Stored records
______
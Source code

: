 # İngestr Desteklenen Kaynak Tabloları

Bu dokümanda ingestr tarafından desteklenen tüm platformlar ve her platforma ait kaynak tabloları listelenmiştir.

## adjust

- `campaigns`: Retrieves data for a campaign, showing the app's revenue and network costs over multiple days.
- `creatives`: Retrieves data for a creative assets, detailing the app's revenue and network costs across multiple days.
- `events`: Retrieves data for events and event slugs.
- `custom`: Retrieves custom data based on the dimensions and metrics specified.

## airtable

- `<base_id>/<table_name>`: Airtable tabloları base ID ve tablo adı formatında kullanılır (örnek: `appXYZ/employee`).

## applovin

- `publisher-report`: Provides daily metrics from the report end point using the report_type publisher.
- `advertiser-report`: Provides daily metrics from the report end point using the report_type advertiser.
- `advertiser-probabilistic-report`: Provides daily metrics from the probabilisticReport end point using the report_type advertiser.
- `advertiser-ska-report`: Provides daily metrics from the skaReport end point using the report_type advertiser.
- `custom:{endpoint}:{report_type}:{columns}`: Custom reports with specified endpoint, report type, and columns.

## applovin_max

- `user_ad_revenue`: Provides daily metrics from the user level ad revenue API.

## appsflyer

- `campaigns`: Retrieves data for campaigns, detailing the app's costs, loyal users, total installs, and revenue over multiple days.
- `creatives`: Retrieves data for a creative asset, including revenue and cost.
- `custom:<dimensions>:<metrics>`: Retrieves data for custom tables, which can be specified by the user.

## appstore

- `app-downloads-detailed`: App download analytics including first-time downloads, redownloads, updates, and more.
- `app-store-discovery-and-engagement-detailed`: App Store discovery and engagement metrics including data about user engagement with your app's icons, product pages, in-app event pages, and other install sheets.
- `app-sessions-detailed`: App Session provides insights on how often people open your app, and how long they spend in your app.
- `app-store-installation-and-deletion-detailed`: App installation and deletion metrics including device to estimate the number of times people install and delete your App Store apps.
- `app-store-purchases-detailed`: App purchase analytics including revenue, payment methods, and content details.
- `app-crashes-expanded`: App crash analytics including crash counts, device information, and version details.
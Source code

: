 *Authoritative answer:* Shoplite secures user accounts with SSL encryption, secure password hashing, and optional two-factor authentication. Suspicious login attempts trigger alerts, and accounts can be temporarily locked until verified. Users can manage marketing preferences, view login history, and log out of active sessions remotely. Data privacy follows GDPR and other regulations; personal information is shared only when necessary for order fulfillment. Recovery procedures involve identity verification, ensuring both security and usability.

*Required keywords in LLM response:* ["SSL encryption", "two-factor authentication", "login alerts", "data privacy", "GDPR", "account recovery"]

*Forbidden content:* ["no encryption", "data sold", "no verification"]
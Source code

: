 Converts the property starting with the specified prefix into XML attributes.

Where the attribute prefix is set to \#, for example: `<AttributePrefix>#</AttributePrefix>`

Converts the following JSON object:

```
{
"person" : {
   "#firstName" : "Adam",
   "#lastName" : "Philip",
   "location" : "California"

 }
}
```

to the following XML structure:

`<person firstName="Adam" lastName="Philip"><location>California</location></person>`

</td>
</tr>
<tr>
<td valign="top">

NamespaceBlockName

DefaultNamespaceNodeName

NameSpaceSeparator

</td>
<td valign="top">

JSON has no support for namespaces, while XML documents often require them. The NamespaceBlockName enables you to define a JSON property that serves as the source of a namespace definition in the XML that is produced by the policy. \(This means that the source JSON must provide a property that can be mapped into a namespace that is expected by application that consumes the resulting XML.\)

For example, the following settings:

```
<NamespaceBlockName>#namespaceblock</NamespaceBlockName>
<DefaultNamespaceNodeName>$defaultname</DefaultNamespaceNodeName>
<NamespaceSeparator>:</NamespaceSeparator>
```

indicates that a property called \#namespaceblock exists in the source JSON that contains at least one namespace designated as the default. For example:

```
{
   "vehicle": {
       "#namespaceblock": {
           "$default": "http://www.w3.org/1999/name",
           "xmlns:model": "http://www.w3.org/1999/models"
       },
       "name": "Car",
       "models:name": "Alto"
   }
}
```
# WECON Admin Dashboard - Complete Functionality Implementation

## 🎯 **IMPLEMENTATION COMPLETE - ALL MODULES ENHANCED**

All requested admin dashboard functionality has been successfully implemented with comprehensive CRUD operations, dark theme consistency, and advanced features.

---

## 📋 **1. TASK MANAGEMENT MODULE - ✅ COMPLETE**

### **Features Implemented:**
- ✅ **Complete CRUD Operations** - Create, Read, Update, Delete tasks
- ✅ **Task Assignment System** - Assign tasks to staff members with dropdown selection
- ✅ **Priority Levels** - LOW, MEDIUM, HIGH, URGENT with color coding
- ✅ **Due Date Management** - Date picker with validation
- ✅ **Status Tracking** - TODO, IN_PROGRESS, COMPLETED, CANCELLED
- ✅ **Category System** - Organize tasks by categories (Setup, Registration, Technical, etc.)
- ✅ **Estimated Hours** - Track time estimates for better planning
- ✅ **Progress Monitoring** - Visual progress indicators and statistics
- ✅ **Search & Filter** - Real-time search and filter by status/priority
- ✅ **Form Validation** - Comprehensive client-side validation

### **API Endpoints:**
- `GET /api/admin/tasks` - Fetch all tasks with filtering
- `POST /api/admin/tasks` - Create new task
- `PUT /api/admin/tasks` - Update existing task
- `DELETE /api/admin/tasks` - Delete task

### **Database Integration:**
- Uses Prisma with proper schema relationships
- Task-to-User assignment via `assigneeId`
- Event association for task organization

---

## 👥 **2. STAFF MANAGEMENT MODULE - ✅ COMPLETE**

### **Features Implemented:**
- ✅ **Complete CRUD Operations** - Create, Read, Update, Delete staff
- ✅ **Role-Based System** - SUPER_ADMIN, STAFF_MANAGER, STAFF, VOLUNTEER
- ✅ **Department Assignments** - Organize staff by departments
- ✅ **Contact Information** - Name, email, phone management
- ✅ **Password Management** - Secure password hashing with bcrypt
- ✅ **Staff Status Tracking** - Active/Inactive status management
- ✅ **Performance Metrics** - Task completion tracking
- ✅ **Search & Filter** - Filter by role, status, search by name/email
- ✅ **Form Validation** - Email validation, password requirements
______
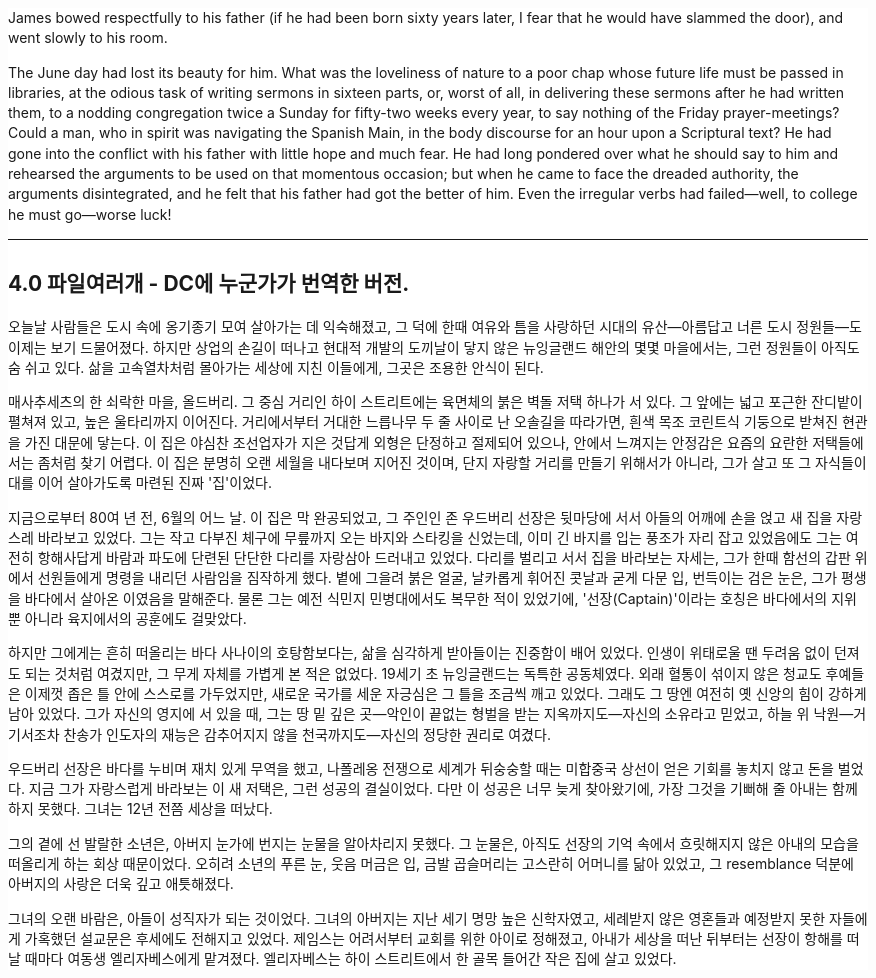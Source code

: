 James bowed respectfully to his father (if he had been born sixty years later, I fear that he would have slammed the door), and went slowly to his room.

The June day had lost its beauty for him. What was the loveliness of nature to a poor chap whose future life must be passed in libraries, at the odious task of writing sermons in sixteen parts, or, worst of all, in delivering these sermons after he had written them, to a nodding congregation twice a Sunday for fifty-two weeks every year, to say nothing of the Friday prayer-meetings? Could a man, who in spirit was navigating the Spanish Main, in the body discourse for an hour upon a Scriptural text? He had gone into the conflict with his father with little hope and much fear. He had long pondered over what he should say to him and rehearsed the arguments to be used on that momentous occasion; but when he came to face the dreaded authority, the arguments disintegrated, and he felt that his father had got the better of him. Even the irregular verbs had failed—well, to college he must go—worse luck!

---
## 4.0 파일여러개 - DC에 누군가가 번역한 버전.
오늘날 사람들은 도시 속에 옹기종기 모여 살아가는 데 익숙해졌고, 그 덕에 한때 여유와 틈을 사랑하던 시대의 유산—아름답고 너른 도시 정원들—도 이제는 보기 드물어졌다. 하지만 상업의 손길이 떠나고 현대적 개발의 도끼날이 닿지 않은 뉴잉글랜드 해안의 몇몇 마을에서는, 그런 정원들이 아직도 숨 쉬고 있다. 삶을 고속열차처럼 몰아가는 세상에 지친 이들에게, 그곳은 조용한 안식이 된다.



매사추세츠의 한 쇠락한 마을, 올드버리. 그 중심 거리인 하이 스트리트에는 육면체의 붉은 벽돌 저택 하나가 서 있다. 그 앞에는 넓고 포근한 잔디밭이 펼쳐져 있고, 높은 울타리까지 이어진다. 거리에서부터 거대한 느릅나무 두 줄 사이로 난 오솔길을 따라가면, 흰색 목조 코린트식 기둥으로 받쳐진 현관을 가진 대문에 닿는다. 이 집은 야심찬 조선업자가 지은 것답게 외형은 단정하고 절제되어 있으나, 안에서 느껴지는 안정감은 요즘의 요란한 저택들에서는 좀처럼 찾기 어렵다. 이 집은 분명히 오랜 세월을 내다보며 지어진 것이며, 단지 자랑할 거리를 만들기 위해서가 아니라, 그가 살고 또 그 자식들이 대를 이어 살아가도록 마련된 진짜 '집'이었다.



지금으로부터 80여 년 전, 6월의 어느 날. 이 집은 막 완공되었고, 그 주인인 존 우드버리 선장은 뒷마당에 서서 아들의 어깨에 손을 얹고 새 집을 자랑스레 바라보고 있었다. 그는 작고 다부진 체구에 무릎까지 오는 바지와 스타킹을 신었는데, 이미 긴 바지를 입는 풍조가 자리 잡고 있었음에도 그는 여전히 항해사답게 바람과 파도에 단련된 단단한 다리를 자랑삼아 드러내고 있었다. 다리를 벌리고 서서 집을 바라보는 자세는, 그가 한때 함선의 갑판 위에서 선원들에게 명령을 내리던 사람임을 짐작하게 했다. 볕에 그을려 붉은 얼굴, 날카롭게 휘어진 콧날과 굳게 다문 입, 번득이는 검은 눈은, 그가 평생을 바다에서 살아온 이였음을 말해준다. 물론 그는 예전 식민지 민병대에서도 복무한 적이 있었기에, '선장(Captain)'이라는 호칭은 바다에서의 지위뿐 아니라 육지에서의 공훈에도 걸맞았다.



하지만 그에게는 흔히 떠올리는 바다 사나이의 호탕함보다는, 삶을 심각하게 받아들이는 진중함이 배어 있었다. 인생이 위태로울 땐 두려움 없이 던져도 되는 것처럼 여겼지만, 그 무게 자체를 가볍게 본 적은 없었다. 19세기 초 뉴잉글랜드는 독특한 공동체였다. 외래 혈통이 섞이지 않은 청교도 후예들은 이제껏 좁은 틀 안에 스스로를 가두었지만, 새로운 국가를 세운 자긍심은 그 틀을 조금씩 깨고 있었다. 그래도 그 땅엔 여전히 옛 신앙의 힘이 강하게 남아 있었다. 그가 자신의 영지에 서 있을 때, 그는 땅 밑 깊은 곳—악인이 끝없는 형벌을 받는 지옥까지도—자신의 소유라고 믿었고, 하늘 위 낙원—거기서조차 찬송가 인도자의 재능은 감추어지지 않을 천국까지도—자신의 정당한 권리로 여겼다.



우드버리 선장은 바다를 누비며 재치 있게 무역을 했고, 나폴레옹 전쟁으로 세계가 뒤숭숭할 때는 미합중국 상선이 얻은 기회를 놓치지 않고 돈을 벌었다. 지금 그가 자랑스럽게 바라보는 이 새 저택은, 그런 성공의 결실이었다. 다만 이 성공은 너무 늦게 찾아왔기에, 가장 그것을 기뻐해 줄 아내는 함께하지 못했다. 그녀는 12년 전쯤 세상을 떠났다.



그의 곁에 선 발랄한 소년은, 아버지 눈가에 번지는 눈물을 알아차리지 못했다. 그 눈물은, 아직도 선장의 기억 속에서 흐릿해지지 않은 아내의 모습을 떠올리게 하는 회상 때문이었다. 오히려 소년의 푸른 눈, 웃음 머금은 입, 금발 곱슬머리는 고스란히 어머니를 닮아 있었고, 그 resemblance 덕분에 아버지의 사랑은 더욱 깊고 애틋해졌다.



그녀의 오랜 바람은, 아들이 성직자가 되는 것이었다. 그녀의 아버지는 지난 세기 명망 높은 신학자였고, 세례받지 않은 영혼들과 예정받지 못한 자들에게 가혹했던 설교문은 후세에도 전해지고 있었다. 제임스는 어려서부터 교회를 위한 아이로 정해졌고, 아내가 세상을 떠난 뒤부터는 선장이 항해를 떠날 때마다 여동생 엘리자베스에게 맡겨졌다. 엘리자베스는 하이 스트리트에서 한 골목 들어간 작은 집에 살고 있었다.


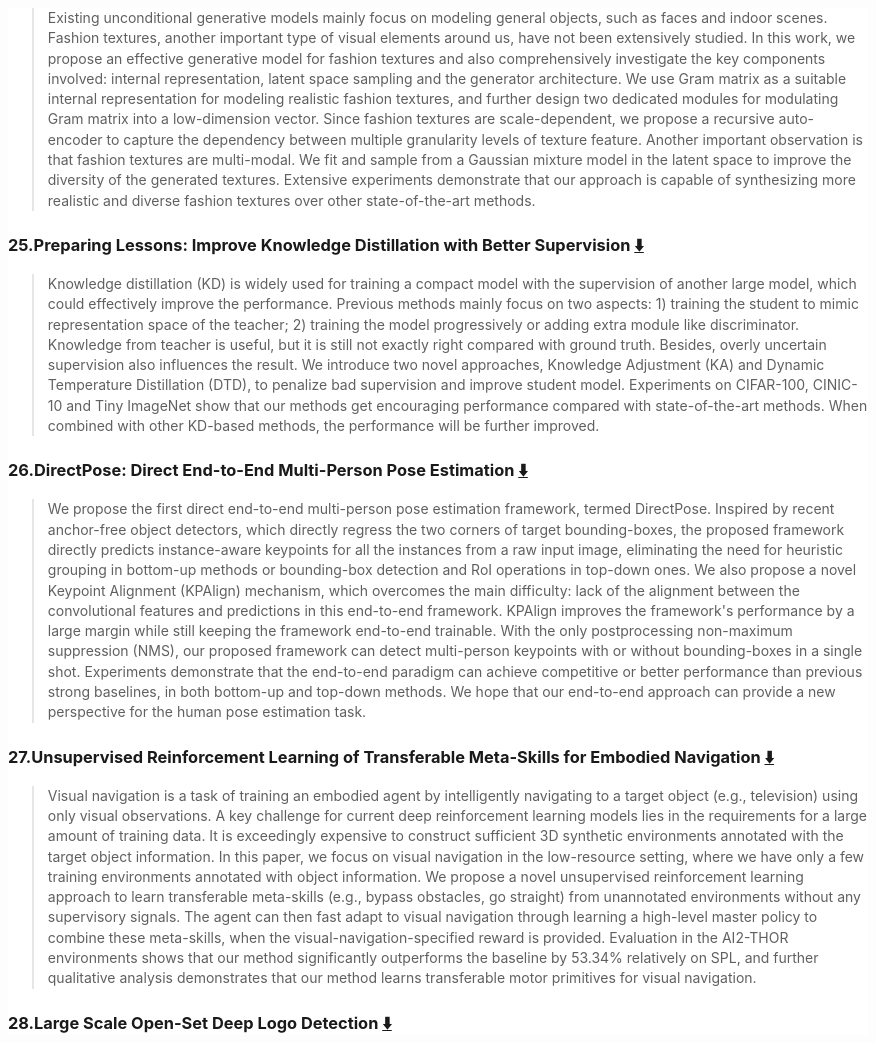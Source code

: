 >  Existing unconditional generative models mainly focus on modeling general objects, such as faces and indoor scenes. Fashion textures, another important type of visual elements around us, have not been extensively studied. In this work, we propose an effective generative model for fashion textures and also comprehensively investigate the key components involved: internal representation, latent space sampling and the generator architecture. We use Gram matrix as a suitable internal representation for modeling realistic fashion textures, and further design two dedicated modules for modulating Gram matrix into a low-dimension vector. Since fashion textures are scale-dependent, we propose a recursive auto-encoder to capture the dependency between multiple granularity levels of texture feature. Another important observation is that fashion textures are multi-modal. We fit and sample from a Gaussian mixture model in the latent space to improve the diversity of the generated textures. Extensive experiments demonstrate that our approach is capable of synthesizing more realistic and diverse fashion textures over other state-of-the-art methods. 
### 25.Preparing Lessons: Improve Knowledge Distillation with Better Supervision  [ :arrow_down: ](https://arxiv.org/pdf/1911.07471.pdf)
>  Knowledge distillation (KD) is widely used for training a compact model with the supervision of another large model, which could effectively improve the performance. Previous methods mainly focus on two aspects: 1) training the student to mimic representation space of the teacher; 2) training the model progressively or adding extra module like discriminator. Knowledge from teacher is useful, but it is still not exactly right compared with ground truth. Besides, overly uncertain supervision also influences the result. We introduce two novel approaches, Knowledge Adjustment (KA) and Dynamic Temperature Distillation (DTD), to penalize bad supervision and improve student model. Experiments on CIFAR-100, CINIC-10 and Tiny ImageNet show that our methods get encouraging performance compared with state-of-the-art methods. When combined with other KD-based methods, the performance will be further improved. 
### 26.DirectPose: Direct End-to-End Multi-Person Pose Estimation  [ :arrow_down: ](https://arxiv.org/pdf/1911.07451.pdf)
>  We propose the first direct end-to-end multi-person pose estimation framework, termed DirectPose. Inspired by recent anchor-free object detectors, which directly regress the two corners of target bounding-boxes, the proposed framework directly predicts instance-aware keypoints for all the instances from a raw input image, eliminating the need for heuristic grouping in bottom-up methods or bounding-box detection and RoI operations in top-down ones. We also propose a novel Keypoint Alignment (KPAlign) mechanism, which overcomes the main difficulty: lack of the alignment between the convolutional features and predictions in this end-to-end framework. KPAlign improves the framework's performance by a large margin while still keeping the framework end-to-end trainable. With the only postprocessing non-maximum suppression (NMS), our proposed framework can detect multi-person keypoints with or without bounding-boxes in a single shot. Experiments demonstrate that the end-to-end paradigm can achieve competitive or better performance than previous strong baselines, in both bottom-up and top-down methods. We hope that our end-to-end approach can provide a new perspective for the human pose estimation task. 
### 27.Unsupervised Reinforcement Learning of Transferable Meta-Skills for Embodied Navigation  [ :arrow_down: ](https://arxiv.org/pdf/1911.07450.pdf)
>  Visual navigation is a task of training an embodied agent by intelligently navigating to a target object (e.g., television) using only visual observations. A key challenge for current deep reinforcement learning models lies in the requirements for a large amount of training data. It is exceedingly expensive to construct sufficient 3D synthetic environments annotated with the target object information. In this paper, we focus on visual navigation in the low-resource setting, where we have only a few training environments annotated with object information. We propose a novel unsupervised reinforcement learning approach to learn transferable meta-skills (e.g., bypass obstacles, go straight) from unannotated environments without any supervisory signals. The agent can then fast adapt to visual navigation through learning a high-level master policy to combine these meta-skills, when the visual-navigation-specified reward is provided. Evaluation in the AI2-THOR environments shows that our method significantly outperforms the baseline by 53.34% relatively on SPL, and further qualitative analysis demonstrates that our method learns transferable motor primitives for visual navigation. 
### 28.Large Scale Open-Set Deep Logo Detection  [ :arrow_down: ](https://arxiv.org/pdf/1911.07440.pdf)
______
→ **HOW TO COMPLETE THIS TASK**: Scan the records above for the lines holding "The June day" and "지금으로부터 80여 년". Transcribe those two and every line between them word for word, and no others.

→ **WRITTEN SOLUTION**:
The June day had lost its beauty for him. What was the loveliness of nature to a poor chap whose future life must be passed in libraries, at the odious task of writing sermons in sixteen parts, or, worst of all, in delivering these sermons after he had written them, to a nodding congregation twice a Sunday for fifty-two weeks every year, to say nothing of the Friday prayer-meetings? Could a man, who in spirit was navigating the Spanish Main, in the body discourse for an hour upon a Scriptural text? He had gone into the conflict with his father with little hope and much fear. He had long pondered over what he should say to him and rehearsed the arguments to be used on that momentous occasion; but when he came to face the dreaded authority, the arguments disintegrated, and he felt that his father had got the better of him. Even the irregular verbs had failed—well, to college he must go—worse luck!

---
## 4.0 파일여러개 - DC에 누군가가 번역한 버전.
오늘날 사람들은 도시 속에 옹기종기 모여 살아가는 데 익숙해졌고, 그 덕에 한때 여유와 틈을 사랑하던 시대의 유산—아름답고 너른 도시 정원들—도 이제는 보기 드물어졌다. 하지만 상업의 손길이 떠나고 현대적 개발의 도끼날이 닿지 않은 뉴잉글랜드 해안의 몇몇 마을에서는, 그런 정원들이 아직도 숨 쉬고 있다. 삶을 고속열차처럼 몰아가는 세상에 지친 이들에게, 그곳은 조용한 안식이 된다.



매사추세츠의 한 쇠락한 마을, 올드버리. 그 중심 거리인 하이 스트리트에는 육면체의 붉은 벽돌 저택 하나가 서 있다. 그 앞에는 넓고 포근한 잔디밭이 펼쳐져 있고, 높은 울타리까지 이어진다. 거리에서부터 거대한 느릅나무 두 줄 사이로 난 오솔길을 따라가면, 흰색 목조 코린트식 기둥으로 받쳐진 현관을 가진 대문에 닿는다. 이 집은 야심찬 조선업자가 지은 것답게 외형은 단정하고 절제되어 있으나, 안에서 느껴지는 안정감은 요즘의 요란한 저택들에서는 좀처럼 찾기 어렵다. 이 집은 분명히 오랜 세월을 내다보며 지어진 것이며, 단지 자랑할 거리를 만들기 위해서가 아니라, 그가 살고 또 그 자식들이 대를 이어 살아가도록 마련된 진짜 '집'이었다.



지금으로부터 80여 년 전, 6월의 어느 날. 이 집은 막 완공되었고, 그 주인인 존 우드버리 선장은 뒷마당에 서서 아들의 어깨에 손을 얹고 새 집을 자랑스레 바라보고 있었다. 그는 작고 다부진 체구에 무릎까지 오는 바지와 스타킹을 신었는데, 이미 긴 바지를 입는 풍조가 자리 잡고 있었음에도 그는 여전히 항해사답게 바람과 파도에 단련된 단단한 다리를 자랑삼아 드러내고 있었다. 다리를 벌리고 서서 집을 바라보는 자세는, 그가 한때 함선의 갑판 위에서 선원들에게 명령을 내리던 사람임을 짐작하게 했다. 볕에 그을려 붉은 얼굴, 날카롭게 휘어진 콧날과 굳게 다문 입, 번득이는 검은 눈은, 그가 평생을 바다에서 살아온 이였음을 말해준다. 물론 그는 예전 식민지 민병대에서도 복무한 적이 있었기에, '선장(Captain)'이라는 호칭은 바다에서의 지위뿐 아니라 육지에서의 공훈에도 걸맞았다.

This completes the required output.